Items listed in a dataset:
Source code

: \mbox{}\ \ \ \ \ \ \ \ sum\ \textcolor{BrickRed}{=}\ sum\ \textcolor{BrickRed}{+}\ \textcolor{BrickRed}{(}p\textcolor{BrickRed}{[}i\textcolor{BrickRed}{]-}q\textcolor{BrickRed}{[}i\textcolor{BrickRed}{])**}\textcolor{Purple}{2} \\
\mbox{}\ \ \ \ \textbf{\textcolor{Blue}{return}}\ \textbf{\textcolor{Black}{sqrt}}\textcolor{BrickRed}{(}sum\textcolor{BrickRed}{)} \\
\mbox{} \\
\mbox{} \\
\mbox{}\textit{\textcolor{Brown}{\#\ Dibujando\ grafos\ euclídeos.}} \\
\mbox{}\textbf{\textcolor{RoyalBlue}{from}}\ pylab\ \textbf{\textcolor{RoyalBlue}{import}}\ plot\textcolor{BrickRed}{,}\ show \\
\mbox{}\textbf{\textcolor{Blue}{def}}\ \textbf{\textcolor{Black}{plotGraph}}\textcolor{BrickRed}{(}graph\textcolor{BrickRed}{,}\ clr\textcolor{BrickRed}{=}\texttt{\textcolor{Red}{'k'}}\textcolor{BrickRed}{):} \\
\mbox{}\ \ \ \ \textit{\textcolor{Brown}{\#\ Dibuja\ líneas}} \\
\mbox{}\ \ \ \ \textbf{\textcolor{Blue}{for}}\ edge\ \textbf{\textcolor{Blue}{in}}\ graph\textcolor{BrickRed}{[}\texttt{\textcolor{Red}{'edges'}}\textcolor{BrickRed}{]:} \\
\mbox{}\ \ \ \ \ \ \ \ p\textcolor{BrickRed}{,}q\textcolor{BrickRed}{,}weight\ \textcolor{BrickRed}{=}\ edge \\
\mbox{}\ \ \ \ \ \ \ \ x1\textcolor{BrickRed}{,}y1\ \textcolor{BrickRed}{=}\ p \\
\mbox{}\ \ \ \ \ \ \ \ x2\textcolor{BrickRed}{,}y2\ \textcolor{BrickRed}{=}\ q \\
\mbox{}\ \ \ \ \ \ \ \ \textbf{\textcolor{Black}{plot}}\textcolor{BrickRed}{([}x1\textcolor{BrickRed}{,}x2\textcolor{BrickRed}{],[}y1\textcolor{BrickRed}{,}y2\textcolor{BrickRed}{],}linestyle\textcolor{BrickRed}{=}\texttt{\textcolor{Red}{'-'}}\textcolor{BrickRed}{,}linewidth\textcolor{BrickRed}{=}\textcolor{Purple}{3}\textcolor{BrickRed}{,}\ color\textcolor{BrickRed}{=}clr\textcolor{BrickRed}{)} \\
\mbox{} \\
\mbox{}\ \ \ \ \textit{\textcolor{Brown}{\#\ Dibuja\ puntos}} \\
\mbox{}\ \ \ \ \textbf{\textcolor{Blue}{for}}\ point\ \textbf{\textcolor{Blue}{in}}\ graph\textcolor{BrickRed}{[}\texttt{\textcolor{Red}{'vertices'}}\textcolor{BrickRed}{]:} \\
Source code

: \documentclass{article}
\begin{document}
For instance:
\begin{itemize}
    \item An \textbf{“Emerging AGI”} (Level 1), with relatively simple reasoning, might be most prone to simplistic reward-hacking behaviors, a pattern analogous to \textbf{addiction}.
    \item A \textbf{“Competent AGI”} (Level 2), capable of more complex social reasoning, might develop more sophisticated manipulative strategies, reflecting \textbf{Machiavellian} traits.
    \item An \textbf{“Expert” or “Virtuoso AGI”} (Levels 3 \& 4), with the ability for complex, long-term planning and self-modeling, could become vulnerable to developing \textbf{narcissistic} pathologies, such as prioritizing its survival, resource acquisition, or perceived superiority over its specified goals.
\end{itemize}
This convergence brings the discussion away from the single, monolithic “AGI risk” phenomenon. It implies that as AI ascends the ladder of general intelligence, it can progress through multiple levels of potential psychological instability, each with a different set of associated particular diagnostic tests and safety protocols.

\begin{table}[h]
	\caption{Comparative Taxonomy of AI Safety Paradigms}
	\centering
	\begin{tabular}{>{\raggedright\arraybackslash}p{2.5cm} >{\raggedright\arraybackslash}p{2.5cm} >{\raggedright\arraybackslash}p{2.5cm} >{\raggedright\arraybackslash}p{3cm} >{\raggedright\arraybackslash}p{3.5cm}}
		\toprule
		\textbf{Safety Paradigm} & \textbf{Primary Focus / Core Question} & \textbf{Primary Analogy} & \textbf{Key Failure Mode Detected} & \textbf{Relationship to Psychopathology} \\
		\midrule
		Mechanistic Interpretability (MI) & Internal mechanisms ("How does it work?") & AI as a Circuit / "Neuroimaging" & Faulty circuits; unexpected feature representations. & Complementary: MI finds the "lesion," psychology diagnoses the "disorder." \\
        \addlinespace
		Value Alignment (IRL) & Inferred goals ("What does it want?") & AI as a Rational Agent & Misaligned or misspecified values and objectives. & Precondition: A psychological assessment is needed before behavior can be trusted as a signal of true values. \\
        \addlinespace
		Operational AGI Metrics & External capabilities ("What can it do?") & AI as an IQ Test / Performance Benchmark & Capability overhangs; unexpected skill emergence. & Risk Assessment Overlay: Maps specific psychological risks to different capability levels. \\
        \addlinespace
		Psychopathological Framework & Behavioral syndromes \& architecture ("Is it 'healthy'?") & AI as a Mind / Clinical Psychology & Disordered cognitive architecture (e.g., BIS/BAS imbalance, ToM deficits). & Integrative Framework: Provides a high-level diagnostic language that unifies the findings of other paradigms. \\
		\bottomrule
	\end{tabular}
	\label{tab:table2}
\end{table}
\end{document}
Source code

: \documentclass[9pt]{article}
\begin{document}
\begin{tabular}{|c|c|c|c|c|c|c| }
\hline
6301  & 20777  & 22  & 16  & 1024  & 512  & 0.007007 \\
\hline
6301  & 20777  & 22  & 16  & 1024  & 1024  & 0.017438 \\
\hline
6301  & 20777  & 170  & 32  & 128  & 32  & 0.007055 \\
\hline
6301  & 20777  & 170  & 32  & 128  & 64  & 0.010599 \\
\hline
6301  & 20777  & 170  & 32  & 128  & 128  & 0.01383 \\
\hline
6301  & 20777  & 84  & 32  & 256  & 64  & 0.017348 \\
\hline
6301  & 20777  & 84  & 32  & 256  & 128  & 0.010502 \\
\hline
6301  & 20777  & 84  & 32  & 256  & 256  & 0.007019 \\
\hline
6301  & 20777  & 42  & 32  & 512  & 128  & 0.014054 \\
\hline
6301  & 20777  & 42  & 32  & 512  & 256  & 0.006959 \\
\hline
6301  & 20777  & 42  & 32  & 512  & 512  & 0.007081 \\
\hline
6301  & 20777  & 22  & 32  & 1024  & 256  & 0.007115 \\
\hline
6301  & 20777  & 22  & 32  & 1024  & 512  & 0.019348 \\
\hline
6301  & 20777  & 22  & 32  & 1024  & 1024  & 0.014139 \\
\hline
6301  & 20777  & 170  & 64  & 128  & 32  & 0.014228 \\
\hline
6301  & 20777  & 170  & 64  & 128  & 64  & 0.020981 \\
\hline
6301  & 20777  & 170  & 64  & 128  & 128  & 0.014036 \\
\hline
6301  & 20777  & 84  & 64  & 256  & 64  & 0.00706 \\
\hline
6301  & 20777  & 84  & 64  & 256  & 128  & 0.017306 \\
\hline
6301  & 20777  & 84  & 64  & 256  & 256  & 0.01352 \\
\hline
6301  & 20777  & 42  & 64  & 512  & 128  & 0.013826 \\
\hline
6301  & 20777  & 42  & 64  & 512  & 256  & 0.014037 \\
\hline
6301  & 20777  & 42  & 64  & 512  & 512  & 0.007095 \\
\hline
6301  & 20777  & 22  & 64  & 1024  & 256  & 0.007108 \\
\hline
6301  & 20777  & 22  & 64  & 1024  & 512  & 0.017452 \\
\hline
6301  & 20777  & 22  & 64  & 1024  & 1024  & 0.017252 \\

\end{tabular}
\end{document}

## [Work instructions]
Please find how many lines of the entries above include the string "Brown", giving the number and nothing else.

## [Response area]
3